Study material below:
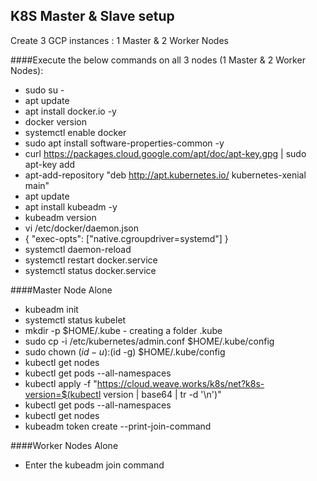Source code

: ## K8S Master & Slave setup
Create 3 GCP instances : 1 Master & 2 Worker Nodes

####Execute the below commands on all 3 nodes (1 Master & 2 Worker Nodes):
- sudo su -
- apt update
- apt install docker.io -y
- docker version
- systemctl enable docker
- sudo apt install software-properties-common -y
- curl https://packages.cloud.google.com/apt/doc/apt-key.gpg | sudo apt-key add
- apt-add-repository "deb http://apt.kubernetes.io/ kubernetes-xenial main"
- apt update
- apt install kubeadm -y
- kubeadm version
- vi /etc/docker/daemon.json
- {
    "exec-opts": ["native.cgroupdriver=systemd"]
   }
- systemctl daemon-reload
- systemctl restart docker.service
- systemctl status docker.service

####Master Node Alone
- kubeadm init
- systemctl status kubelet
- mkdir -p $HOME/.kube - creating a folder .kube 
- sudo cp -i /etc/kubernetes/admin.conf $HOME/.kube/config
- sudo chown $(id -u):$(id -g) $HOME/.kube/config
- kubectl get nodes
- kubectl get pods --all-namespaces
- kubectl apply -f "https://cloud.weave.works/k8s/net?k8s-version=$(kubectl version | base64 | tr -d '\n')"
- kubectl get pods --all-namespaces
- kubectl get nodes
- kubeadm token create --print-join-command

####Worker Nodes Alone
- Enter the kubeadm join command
End of Study material.
Starting with the line that contains "- vi /etc/docker/daemon.json", print every line through the end of the entries above exactly as written, both boundary lines included, and nothing else.

◆ Written response ◆
- vi /etc/docker/daemon.json
- {
    "exec-opts": ["native.cgroupdriver=systemd"]
   }
- systemctl daemon-reload
- systemctl restart docker.service
- systemctl status docker.service

####Master Node Alone
- kubeadm init
- systemctl status kubelet
- mkdir -p $HOME/.kube - creating a folder .kube 
- sudo cp -i /etc/kubernetes/admin.conf $HOME/.kube/config
- sudo chown $(id -u):$(id -g) $HOME/.kube/config
- kubectl get nodes
- kubectl get pods --all-namespaces
- kubectl apply -f "https://cloud.weave.works/k8s/net?k8s-version=$(kubectl version | base64 | tr -d '\n')"
- kubectl get pods --all-namespaces
- kubectl get nodes
- kubeadm token create --print-join-command

####Worker Nodes Alone
- Enter the kubeadm join command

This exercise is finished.